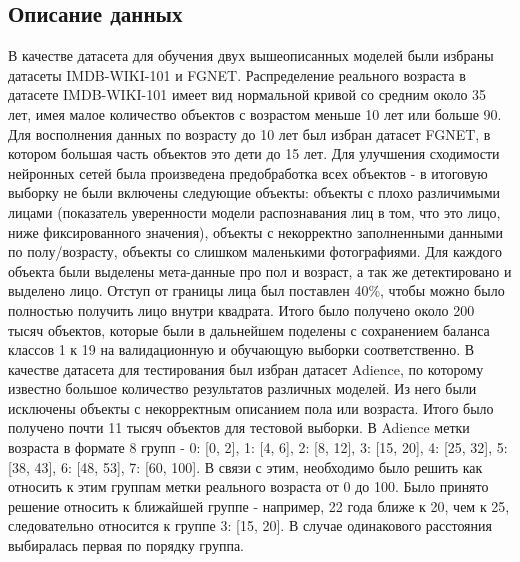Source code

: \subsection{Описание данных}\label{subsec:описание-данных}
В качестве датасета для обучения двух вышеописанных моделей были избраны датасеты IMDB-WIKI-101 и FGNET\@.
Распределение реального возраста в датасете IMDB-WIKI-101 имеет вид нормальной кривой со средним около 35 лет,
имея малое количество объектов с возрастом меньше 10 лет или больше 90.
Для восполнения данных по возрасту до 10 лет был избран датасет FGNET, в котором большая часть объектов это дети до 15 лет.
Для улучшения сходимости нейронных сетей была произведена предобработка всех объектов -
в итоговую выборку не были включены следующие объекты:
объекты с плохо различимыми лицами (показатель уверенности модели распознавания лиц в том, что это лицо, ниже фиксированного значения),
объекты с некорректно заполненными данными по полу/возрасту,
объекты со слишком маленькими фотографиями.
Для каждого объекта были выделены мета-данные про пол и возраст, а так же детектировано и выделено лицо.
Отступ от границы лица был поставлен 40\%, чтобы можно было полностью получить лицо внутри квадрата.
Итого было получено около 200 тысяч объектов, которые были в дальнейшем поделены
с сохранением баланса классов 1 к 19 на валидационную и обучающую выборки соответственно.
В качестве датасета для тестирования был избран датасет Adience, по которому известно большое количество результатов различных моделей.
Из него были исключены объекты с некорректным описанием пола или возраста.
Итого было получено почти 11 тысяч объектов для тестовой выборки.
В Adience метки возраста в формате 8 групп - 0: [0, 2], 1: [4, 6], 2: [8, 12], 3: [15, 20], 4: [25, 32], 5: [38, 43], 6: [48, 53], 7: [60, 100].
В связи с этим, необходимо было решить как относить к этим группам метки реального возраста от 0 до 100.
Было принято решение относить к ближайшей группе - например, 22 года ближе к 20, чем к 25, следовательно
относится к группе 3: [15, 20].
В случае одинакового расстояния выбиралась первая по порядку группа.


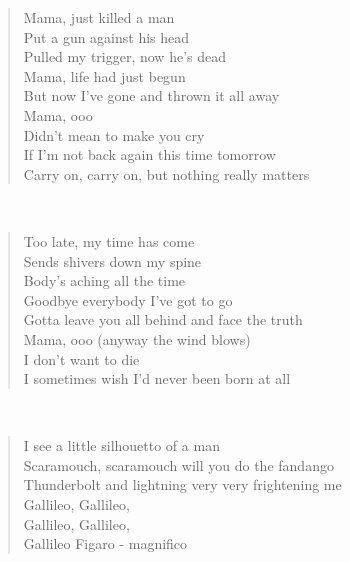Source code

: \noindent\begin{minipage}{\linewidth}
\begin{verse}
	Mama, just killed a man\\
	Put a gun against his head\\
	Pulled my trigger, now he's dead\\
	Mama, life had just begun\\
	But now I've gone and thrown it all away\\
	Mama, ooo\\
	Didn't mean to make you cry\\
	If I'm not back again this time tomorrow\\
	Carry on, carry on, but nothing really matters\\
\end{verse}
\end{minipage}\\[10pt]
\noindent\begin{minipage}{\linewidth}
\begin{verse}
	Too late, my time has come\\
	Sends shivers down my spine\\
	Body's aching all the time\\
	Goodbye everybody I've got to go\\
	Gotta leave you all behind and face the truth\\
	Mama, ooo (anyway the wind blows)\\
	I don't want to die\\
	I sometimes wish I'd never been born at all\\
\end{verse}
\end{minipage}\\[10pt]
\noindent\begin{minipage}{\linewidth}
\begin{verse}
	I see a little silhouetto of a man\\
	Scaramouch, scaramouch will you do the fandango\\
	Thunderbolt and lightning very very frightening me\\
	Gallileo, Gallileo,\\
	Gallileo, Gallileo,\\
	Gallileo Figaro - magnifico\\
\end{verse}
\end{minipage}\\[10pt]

■ ■ ■ ■

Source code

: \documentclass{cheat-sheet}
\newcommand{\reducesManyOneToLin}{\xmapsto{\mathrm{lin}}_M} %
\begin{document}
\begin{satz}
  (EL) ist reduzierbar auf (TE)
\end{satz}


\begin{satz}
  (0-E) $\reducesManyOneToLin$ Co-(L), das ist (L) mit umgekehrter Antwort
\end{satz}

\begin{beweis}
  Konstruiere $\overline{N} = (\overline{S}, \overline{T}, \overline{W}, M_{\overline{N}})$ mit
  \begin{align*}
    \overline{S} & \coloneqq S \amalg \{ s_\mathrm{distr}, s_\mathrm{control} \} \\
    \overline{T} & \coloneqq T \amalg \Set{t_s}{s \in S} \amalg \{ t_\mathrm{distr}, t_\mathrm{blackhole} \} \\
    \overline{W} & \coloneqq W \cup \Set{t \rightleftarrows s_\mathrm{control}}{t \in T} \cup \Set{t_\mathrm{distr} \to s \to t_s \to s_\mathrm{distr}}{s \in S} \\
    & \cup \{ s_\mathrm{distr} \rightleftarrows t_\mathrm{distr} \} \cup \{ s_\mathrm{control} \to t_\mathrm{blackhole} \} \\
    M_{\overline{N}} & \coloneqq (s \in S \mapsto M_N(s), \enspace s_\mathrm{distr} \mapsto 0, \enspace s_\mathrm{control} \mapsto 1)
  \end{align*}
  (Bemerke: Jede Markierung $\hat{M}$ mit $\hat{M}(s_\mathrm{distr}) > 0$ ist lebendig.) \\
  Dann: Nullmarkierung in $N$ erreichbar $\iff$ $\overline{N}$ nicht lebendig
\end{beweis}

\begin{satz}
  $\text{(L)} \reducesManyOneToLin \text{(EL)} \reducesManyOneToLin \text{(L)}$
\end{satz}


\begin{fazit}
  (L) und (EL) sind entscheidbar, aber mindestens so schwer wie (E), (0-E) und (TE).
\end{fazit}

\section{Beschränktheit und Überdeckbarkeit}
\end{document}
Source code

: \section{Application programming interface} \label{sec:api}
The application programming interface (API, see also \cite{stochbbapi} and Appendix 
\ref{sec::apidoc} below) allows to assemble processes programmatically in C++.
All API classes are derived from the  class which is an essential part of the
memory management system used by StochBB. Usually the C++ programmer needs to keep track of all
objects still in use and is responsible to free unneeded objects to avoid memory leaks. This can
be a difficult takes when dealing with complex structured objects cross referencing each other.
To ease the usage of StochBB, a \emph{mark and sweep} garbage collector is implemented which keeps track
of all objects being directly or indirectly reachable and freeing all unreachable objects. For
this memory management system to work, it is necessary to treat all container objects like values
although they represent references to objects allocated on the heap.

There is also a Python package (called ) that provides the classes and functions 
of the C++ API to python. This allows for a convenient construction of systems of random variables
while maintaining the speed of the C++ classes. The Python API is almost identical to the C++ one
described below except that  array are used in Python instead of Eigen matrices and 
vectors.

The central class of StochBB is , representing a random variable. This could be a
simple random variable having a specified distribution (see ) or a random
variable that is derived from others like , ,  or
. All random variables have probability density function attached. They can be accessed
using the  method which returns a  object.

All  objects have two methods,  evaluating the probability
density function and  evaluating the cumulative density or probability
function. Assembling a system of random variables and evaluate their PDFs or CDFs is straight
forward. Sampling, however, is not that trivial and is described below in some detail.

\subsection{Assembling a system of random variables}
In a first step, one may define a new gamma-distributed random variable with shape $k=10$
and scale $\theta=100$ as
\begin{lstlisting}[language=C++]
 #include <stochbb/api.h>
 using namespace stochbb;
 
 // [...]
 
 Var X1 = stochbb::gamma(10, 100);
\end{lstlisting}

■ ■ ■ ■

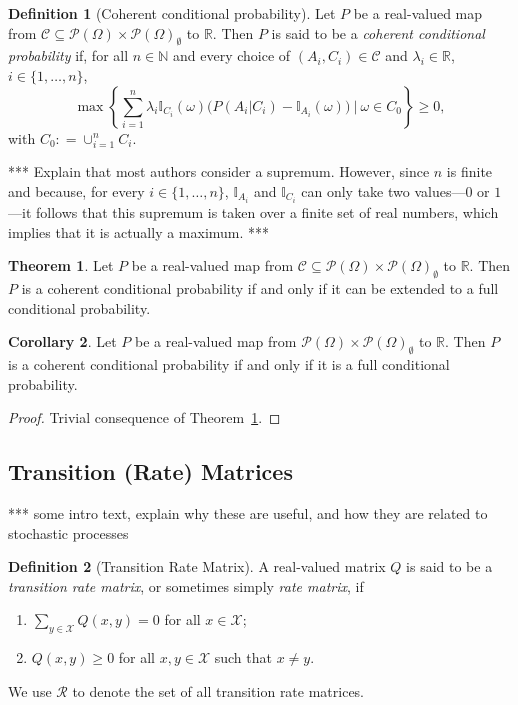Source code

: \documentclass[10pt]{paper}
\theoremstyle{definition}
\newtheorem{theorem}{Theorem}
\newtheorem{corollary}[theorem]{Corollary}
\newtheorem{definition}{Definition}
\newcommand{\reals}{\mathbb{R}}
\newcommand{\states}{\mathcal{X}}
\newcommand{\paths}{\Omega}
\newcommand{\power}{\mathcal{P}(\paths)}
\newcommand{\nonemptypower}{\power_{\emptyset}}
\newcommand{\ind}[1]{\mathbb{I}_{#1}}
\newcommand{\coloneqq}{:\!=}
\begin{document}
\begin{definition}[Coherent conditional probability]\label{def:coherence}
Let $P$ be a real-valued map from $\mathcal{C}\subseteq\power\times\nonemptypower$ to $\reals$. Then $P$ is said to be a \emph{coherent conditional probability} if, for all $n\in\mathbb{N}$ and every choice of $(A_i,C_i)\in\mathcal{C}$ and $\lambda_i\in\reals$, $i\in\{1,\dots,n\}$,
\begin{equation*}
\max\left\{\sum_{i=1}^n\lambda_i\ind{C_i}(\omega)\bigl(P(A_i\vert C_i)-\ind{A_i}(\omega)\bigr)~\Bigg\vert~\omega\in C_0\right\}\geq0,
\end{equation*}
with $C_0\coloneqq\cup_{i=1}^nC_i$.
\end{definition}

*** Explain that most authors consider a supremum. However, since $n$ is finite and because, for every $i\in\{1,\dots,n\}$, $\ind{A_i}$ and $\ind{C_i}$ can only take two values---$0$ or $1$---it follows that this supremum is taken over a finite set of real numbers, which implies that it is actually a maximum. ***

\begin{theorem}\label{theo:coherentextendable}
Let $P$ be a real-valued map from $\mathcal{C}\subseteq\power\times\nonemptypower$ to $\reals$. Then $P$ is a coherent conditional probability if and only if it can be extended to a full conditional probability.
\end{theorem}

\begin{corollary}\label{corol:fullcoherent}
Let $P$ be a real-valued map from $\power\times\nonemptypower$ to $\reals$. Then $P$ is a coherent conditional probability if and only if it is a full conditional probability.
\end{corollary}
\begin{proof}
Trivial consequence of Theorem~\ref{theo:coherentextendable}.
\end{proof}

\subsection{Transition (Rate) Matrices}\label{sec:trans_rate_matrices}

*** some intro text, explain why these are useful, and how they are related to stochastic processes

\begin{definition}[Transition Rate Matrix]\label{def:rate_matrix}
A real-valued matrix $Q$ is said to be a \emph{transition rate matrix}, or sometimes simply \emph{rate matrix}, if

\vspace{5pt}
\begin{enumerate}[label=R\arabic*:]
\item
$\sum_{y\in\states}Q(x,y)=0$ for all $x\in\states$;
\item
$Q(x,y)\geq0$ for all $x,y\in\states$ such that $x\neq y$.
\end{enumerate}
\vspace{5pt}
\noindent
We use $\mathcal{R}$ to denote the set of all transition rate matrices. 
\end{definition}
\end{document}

■ ■ ■ ■

Some of the data mentions "label". Copy every line where it does.

: \subsection{Описание данных}\label{subsec:описание-данных}
: \section{Application programming interface} \label{sec:api}
\begin{definition}[Coherent conditional probability]\label{def:coherence}
\begin{theorem}\label{theo:coherentextendable}
\begin{corollary}\label{corol:fullcoherent}
\subsection{Transition (Rate) Matrices}\label{sec:trans_rate_matrices}
\begin{definition}[Transition Rate Matrix]\label{def:rate_matrix}
\begin{enumerate}[label=R\arabic*:]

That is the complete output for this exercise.